Chemisorption on perfect surfaces: Hydrogen and nitrogen on tungsten and rhodium

Abstract

Chemisorption on highly perfect low index surfaces, prepared by low temperature field evaporation, is compared in simultaneous field emission measurements with chemisorption on the atomically rough regions which dominate the total electron current from the emitter. For the (110) plane of tungsten, the most densely packed of this lattice, it is found that contrary to some earlier reports, nitrogen does chemisorb after high exposures at room temperature. The nitrogen has no significant effect upon the work function for electrons; instead, chemisorption manifests itself by a change in the absolute emission intensity. Hydrogen also chemisorbs on W(110). However, at T?144 °K, this plane is populated only after the rougher, stepped regions have been substantially covered by a chemisorbed layer. At still lower temperatures, at T?38 °K, a layer of molecularly bound gas forms on exposure of W(110) to hydrogen. The layer is removed by warming to T<77 °K, without conversion into the chemisorbed state.

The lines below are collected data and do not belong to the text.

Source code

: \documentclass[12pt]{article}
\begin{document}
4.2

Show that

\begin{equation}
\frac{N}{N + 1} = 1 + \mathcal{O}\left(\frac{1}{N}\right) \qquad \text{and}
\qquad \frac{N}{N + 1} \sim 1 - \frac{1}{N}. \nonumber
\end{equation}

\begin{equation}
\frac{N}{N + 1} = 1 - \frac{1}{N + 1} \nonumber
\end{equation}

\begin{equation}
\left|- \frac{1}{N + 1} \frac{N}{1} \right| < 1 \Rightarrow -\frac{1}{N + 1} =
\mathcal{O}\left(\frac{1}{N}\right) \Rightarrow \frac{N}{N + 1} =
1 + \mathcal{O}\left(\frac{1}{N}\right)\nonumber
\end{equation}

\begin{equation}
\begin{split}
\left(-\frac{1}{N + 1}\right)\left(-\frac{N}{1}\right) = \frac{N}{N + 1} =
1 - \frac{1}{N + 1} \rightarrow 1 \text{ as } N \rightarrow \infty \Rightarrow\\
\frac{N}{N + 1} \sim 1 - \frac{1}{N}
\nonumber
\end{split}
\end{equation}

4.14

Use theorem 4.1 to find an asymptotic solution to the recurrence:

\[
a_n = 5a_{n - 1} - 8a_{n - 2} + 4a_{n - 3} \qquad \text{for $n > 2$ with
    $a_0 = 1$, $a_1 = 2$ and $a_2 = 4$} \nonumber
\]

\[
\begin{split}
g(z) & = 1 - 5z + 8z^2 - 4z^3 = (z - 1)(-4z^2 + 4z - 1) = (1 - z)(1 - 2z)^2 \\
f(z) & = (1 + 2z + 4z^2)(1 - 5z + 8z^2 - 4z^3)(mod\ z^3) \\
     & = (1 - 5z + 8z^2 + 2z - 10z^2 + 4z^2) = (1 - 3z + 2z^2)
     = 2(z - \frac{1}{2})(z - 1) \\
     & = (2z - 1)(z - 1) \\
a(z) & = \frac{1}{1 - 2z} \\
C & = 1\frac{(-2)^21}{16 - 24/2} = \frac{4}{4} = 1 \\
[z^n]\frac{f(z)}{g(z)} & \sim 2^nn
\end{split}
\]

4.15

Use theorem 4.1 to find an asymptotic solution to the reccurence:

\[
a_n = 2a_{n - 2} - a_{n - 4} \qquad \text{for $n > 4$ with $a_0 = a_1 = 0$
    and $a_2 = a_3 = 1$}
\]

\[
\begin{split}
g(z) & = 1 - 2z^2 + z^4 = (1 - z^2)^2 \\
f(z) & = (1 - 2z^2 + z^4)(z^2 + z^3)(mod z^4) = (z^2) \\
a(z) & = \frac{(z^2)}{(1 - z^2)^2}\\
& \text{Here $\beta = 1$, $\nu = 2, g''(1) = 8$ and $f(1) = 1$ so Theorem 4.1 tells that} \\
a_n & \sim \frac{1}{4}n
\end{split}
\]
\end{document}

This suggests that on the (110) plane, dissociative chemisorption of hydrogen is activated, and must occur over a barrier ? 3.5 kcal/mole. Chemisorption occurs preferentially on the stepped, atomically rough regions. It is by transport from these regions, and not by direct dissociation on W(110), that this surface is filled up. Measurements have also been made on the (111), (100), and (110) planes of rhodium at various temperatures. On all of these, hydrogen chemisorbs at a rate comparable to that on rough planes, and there is no indication that steps play an important role in the adsorption process.